Egypt nearly doubled its recorded executions in 2025 and handed down 492 death sentences, Amnesty International said in its annual report on death sentences and executions published on May 18, 2026.
Egypt executed 23 people last year, up from 13 in 2024, according to the report. One woman was among those executed. In 2025, 492 people, including women, were sentenced to death, a 35% increase from 365 in 2024. At least 12 death sentences were imposed for drug-related offenses, accounting for 2% of Egypt’s recorded total.
In 2025, thousands of people in Egypt were referred to trial on terrorism-related charges—some carrying the death penalty—including through mass proceedings, the report said.
Egypt was also named among countries where death sentences were imposed after proceedings that did not meet international fair trial standards.
The figures place Egypt among the limited group of states still carrying out executions. Globally, Amnesty recorded at least 2,707 executions in 2025, the highest number it has documented since 1981, excluding the thousands it believes were carried out in China, where death penalty data remains classified.
Egypt was one of 17 countries known to have carried out executions in 2025. It was also one of three African Union member states that executed people, alongside Somalia and South Sudan, and one of seven Arab League states, alongside Iraq, Kuwait, Saudi Arabia, Somalia, the UAE, and Yemen.
Amnesty said its Egyptian death sentence figures were provided by the Egyptian Initiative for Personal Rights (EIPR) and that it also consulted the Egyptian Commission for Rights and Freedoms (ECRF). However, they added that they could not provide a credible estimate for the number of people under sentence of death in Egypt, listing it among countries where they believed high numbers of prisoners were on death row, but reliable figures were unavailable.

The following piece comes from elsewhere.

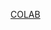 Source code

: [COLAB]( https://github.com/sebastiangils/Dimplomado_Ciencia_Datos/blob/bdfbcb29b1542570c2b7bed46ea573c04d133ef9/Tareas/ColabButton)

Across the Middle East and North Africa, at least 2,611 executions were recorded in 2025, up from at least 1,442 in 2024. Iran and Saudi Arabia accounted for 96% of the regional total, with at least 2,159 executions in Iran and at least 356 in Saudi Arabia.
Findings indicate that governments in the region used the death penalty to repress dissent and respond to actual or perceived national security threats, while punitive drug policies also drove executions and death sentences.

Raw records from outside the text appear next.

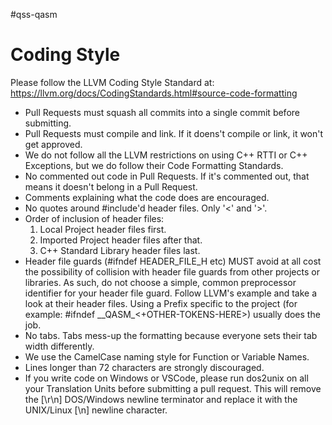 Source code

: #qss-qasm

Coding Style
============

Please follow the LLVM Coding Style Standard at:
  https://llvm.org/docs/CodingStandards.html#source-code-formatting

- Pull Requests must squash all commits into a single commit before
  submitting.
- Pull Requests must compile and link. If it doens't compile or link,
  it won't get approved.
- We do not follow all the LLVM restrictions on using C++ RTTI or
  C++ Exceptions, but we do follow their Code Formatting Standards.
- No commented out code in Pull Requests. If it's commented out, that
  means it doesn't belong in a Pull Request.
- Comments explaining what the code does are encouraged.
- No quotes around #include'd header files. Only '<' and '>'.
- Order of inclusion of header files:
  1. Local Project header files first.
  2. Imported Project header files after that.
  3. C++ Standard Library header files last.
- Header file guards (#ifndef HEADER_FILE_H etc) MUST avoid at all cost
  the possibility of collision with header file guards from other projects
  or libraries. As such, do not choose a simple, common preprocessor identifier
  for your header file guard. Follow LLVM's example and take a look at their
  header files. Using a Prefix specific to the project (for example:
  #ifndef \_\_QASM\_\<+OTHER-TOKENS-HERE\>) usually does the job.
- No tabs. Tabs mess-up the formatting because everyone sets their tab
  width differently.
- We use the CamelCase naming style for Function or Variable Names.
- Lines longer than 72 characters are strongly discouraged.
- If you write code on Windows or VSCode, please run dos2unix on all
  your Translation Units before submitting a pull request. This will
  remove the [\r\n] DOS/Windows newline terminator and replace it
  with the UNIX/Linux [\n] newline character.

Kuwait recorded 17 executions, almost triple the previous year’s figure, while Yemen recorded at least 51, up from at least 38, and the UAE carried out three executions. Iraq’s executions were largely on hold after legal amendments allowed for case reviews, while Lebanon’s Council of Ministers supported a bill to abolish the death penalty.
Of the region’s recorded executions, 1,240, or 47%, were for drug-related offenses, which do not meet the threshold of the “most serious crimes” under international law.
In Saudi Arabia, 240 executions were for drug-related offenses, including foreign nationals. Among those executed was Egyptian fisherman Essam Ahmed, who was executed in December after what the report described as a “grossly unfair trial” for nonviolent drug-related offenses.
The report also cited expanding death penalty legislation in the region. Algeria introduced the death penalty for some drug-related offenses, Kuwait widened the scope of drug trafficking cases punishable by death, and Israel recently passed a law to expand and facilitate the use of the death penalty against Palestinians.